Dari penjelasan Syira dan analisis ku pada situasinya, nampaknya dialah yang menghadapi pria bertopeng itu ketika ku mati. Sepertinya Syira mengamuk saat bertarung dengannya sampai membuat tempat ini hancur lebur. Saat itu, dia kembali ke sini meski sebelumnya, aku menyuruhnya pergi sejauh mungkin. Karena khawatir padaku, akhirnya dia memutuskan menggunakan batu mustika monster untuk berevolusi agar dapat meningkatkan kekuatannya.

"Bukannya aku bilang supaya kamu pergi, tapi kenapa balik lagi kesini?" tanya ku memastikannya.

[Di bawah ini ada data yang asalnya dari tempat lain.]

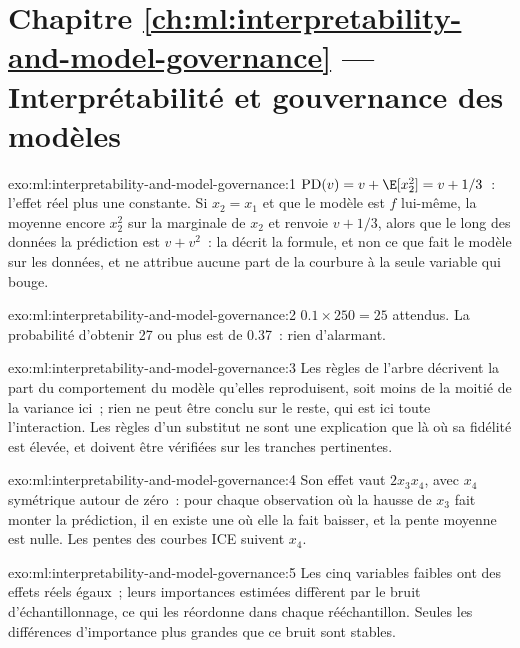 \section*{Chapitre \ref{ch:ml:interpretability-and-model-governance} --- Interprétabilité et gouvernance des modèles}

\begin{solution}{exo:ml:interpretability-and-model-governance:1}
$\mathrm{PD}(v) = v + \E[x_2^2] = v + 1/3$~: l'effet réel plus une constante. Si $x_2 = x_1$ et que le modèle est $f$ lui-même,
la  moyenne encore $x_2^2$ sur la marginale de $x_2$ et renvoie $v + 1/3$, alors que le long des données la
prédiction est $v + v^2$~: la  décrit la formule, et non ce que fait le modèle sur les données, et ne
attribue aucune part de la courbure à la seule variable qui bouge.
\end{solution}

\begin{solution}{exo:ml:interpretability-and-model-governance:2}
$0.1\times250 = 25$ attendus. La probabilité d'obtenir 27 ou plus est de 0.37~: rien d'alarmant.
\end{solution}

\begin{solution}{exo:ml:interpretability-and-model-governance:3}
Les règles de l'arbre décrivent la part du comportement du modèle qu'elles reproduisent, soit moins de la moitié de la variance ici~; rien ne peut être
conclu sur le reste, qui est ici toute l'interaction. Les règles d'un substitut ne sont une explication que là où sa fidélité
est élevée, et doivent être vérifiées sur les tranches pertinentes.
\end{solution}

\begin{solution}{exo:ml:interpretability-and-model-governance:4}
Son effet vaut $2x_3x_4$, avec $x_4$ symétrique autour de zéro~: pour chaque observation où la hausse de $x_3$ fait monter la prédiction, il
en existe une où elle la fait baisser, et la pente moyenne est nulle. Les pentes des courbes ICE suivent $x_4$.
\end{solution}

\begin{solution}{exo:ml:interpretability-and-model-governance:5}
Les cinq variables faibles ont des effets réels égaux~; leurs importances estimées diffèrent par le bruit d'échantillonnage, ce qui les réordonne dans
chaque rééchantillon. Seules les différences d'importance plus grandes que ce bruit sont stables.
\end{solution}

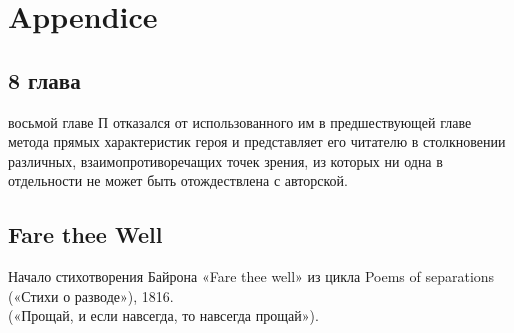 \appendix %
\chapter{Appendice}
\section{8 глава}
восьмой главе П отказался от использованного им в предшествующей главе метода прямых характеристик героя и представляет его читателю в столкновении различных, взаимопротиворечащих точек зрения, из которых ни одна в отдельности не может быть 
отождествлена с авторской.
\section{Fare thee Well}
\label{sec:fare} 
Начало стихотворения Байрона «Fare thee well» из цикла Poems of separations («Стихи о разводе»), 1816.\\
(«Прощай, и если навсегда, то навсегда прощай»).
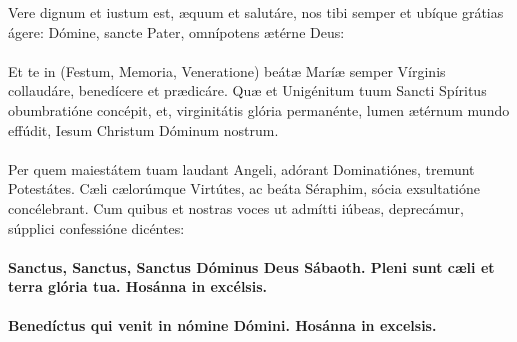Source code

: \documentclass[12pt, a4paper]{article}
\begin{document}
	\\
	\\
	\\
	\\
	\\
	Vere dignum et iustum est, æquum
	et salutáre, nos tibi semper et
	ubíque grátias ágere: Dómine,
	sancte Pater, omnípotens ætérne
	Deus:
	\\\\
	Et te in (Festum, Memoria,
	Veneratione) beátæ Maríæ semper
	Vírginis collaudáre, benedícere et
	prædicáre. Quæ et Unigénitum
	tuum Sancti Spíritus obumbratióne
	concépit, et, virginitátis glória
	permanénte, lumen ætérnum
	mundo effúdit, Iesum Christum
	Dóminum nostrum.
	\\\\
	Per quem maiestátem tuam laudant
	Angeli, adórant Dominatiónes,
	tremunt Potestátes. Cæli
	cælorúmque Virtútes, ac beáta
	Séraphim, sócia exsultatióne
	concélebrant. Cum quibus et
	nostras voces ut admítti iúbeas,
	deprecámur, súpplici confessióne
	dicéntes:
	\\\\
	\textbf{Sanctus, Sanctus, Sanctus Dóminus
		Deus Sábaoth. Pleni sunt cæli et
		terra glória tua. Hosánna in
		excélsis.}
	\\\\
	\textbf{Benedíctus qui venit in nómine
		Dómini. Hosánna in excelsis.}
	
	\newpage
	
\end{document}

"Soalnya saya gak bisa ninggalin Anda sendirian. Bagi saya, Tuan Yudha adalah cahaya di tengah kegelapan. Kalau saya kehilangan cahaya itu, pasti akan tersesat dalam gelap. Jadi saya putuskan untuk menjemput cahaya itu kembali," jelas Syira dengan mantap.

Pernyataannya seketika membuat ku mengangkat alis ku.

"Bentar, darimana dia bisa sebijak ini? Apa itu pengaruh evolusinya ya?" gumam ku yang terheran-heran menyaksikan perubahan perilaku Syira sekarang."Oh gitu ya, jadi ini alasannya tempat ini bisa sehancur ini," kata ku menyimpulkan.

"Sejujurnya, saya bingung bagimana ini semua terjadi. Ketika sadar dari pingsan, semuanya sudah hancur begini," jawab Syira, raut heran masih terpancar di wajahnya.

"Tapi... bukannya kamu datang ke sini melawan cowok itu?" tanyaku.

"Saya benar-benar lupa, Tuan. Rasanya seperti ada sesuatu yang mengaburkan ingatan saya waktu itu," jelas Syira dengan nada cemas.

Pernyataan dari Syira membuatku semakin bingung. Apakah mungkin dia telah dirasuki oleh sesuatu? Mungkin itulah sebabnya dia tidak bisa mengingat detil pertarungan yang telah terjadi.

"Kapan terakhir kali kamu ingat?"

"Terakhir kali, waktu saat saya lihat Anda dipenggal di depan mata saya. Perasaan saya saat itu campur aduk, rasa marah, kecewa, dan sedih bercampur. Saya merasa seperti tubuh ini bergerak tanpa sadar," jelas Syira.

"Jadi kamu lihat kejadian ngeri itu?"